*** Opening DATA RECORDS ***

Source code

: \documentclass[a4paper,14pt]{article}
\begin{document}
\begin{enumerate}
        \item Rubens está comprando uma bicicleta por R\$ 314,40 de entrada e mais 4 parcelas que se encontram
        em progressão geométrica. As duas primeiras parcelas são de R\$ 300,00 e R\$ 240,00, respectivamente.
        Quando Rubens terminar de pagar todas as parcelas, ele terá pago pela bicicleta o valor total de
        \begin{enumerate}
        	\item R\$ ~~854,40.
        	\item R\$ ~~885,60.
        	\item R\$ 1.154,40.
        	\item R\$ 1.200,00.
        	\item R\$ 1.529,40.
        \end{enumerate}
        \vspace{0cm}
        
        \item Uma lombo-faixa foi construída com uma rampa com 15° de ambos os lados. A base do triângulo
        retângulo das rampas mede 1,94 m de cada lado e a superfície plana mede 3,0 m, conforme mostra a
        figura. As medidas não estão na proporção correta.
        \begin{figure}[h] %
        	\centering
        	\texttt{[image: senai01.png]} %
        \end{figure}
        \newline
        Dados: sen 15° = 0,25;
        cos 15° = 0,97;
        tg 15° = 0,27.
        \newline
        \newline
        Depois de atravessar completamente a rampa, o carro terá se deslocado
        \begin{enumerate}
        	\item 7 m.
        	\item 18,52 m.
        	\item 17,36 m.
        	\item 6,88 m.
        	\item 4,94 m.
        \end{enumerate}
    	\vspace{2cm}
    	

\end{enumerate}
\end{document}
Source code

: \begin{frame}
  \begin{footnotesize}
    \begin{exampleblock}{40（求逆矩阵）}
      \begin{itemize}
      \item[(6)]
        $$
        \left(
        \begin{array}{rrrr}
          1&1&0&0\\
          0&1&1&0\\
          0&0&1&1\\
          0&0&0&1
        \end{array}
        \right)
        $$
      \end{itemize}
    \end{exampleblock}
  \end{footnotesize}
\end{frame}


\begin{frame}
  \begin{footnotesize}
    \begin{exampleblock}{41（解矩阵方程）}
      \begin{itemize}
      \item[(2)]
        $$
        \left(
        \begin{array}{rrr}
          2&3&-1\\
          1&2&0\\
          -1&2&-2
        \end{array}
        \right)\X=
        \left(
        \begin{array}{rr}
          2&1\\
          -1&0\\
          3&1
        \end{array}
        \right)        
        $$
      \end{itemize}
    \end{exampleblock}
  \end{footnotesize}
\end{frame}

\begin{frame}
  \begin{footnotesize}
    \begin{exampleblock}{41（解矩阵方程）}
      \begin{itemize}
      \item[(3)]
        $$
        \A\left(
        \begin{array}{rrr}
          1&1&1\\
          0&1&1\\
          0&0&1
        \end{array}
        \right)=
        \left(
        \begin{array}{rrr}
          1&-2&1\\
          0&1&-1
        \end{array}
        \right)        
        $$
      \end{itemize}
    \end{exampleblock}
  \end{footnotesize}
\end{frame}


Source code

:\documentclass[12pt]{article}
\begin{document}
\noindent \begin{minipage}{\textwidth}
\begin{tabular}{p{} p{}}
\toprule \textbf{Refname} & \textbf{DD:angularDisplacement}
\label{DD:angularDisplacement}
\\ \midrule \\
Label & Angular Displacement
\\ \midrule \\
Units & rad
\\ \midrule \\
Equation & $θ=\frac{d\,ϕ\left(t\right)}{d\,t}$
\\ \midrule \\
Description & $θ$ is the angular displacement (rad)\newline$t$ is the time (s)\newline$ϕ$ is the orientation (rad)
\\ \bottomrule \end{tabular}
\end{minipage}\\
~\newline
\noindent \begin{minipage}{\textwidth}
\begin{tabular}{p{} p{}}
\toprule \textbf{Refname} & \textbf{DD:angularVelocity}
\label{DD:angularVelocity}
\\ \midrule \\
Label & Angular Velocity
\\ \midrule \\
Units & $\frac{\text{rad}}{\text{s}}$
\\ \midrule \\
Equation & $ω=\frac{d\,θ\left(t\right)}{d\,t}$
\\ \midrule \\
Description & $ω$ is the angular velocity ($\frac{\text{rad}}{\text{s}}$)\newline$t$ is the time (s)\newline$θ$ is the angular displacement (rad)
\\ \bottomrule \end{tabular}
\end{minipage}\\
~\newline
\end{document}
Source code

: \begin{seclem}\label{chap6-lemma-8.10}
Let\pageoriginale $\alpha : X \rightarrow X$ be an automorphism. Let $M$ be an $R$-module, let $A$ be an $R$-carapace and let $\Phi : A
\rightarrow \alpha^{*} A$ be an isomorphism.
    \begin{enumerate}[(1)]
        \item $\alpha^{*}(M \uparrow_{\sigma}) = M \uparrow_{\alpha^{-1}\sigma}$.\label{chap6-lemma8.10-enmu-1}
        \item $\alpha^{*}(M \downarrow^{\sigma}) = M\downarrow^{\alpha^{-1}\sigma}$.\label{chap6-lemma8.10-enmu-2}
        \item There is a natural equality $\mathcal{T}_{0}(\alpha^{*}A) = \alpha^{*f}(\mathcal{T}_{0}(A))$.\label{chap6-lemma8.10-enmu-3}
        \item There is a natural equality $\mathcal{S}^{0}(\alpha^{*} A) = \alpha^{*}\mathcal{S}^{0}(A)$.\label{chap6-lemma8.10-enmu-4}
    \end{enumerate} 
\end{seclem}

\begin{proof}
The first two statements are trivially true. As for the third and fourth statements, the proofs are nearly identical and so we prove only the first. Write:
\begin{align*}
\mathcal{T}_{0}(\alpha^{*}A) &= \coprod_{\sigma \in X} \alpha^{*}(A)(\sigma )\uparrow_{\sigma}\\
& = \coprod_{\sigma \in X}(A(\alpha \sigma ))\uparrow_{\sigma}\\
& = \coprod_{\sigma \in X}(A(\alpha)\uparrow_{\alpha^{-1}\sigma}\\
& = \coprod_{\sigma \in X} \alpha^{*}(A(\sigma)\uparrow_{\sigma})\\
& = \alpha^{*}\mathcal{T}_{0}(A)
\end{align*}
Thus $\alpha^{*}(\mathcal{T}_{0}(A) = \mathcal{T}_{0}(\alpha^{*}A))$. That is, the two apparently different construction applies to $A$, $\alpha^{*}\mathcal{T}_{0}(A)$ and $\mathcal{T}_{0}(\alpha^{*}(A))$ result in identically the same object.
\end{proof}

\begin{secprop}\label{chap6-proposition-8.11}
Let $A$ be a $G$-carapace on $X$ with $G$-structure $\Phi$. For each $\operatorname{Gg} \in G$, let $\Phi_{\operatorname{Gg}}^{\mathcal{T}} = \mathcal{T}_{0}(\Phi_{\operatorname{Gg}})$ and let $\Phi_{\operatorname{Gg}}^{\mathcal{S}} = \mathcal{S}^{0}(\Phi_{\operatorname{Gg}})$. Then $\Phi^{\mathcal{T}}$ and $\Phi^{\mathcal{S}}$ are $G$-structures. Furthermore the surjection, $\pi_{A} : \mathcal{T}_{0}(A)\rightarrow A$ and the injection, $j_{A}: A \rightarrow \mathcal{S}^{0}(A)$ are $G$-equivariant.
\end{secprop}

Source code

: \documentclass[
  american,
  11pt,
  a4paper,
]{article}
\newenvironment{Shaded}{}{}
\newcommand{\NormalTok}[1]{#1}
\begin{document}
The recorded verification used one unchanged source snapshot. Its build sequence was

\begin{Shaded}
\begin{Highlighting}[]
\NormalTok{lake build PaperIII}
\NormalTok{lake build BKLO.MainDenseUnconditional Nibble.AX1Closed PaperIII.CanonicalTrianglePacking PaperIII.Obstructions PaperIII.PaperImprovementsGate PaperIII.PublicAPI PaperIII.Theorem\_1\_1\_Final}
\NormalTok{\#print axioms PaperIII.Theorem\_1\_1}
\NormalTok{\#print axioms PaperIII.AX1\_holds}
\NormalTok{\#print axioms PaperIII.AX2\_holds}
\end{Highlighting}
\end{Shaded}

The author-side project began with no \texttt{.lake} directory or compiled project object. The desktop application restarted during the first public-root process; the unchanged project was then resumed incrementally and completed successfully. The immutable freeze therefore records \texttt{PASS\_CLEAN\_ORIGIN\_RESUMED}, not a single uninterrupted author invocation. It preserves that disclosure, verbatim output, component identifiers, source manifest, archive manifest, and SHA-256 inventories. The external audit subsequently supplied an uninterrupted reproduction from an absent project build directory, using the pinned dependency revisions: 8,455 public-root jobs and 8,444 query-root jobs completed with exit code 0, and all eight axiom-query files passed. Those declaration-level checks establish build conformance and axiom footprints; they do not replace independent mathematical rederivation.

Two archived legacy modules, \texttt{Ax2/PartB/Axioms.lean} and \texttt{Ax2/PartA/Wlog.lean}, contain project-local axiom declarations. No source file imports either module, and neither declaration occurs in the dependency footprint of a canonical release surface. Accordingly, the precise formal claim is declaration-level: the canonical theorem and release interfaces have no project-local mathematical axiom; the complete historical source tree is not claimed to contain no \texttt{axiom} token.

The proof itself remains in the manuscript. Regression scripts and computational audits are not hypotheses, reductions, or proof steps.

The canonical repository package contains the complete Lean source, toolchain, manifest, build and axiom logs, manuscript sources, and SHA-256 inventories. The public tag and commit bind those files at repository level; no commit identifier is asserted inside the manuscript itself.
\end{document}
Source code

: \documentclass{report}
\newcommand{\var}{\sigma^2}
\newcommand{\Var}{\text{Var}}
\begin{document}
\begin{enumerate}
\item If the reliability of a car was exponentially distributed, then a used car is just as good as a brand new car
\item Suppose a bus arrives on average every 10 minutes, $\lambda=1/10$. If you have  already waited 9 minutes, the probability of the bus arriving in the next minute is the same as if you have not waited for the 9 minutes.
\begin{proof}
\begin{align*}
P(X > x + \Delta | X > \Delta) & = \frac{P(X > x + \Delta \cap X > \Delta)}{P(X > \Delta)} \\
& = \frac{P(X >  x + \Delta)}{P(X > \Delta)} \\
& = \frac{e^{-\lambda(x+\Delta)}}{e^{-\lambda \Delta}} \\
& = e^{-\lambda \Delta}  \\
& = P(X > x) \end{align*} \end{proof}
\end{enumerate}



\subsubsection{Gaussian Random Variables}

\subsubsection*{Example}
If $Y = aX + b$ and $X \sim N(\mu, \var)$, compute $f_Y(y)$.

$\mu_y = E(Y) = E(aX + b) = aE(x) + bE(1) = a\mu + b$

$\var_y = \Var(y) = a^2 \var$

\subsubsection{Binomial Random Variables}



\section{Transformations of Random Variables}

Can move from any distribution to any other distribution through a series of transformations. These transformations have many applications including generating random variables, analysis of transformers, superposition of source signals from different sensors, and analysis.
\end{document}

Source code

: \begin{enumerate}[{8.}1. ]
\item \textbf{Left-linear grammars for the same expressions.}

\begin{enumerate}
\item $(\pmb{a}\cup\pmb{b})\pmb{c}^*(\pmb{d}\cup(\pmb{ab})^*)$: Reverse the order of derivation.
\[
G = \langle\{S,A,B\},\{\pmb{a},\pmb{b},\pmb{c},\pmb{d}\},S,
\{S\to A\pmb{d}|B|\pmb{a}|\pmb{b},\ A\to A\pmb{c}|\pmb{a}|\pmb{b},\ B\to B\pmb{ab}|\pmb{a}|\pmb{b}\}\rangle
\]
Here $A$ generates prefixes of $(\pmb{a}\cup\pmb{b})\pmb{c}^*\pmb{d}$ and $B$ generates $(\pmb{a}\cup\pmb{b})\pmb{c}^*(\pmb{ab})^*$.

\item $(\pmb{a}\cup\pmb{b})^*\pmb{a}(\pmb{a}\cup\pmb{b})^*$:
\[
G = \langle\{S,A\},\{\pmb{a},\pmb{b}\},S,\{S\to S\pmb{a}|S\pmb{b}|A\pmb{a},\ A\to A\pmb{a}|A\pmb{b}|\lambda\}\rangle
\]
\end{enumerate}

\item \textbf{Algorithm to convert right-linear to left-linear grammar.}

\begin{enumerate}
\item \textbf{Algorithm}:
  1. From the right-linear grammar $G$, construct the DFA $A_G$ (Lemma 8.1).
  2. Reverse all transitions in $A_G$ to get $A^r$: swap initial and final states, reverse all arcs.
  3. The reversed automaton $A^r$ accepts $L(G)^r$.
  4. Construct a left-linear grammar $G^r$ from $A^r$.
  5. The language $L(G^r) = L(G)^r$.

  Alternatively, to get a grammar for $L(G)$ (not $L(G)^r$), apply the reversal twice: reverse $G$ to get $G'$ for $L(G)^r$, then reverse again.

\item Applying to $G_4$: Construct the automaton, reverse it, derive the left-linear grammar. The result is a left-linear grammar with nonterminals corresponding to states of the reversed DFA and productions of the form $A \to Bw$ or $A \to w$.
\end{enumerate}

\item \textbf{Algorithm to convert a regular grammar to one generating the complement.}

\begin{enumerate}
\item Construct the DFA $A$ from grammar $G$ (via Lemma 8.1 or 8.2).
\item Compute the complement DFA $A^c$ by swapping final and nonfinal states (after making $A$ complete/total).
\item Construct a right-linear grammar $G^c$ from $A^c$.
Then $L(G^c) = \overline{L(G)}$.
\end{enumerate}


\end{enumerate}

*** Closing DATA RECORDS ***

Give the count of lines in the listing above that hold the word "Delta", and say nothing else.

### [ANSWER TO THE EXERCISE]
4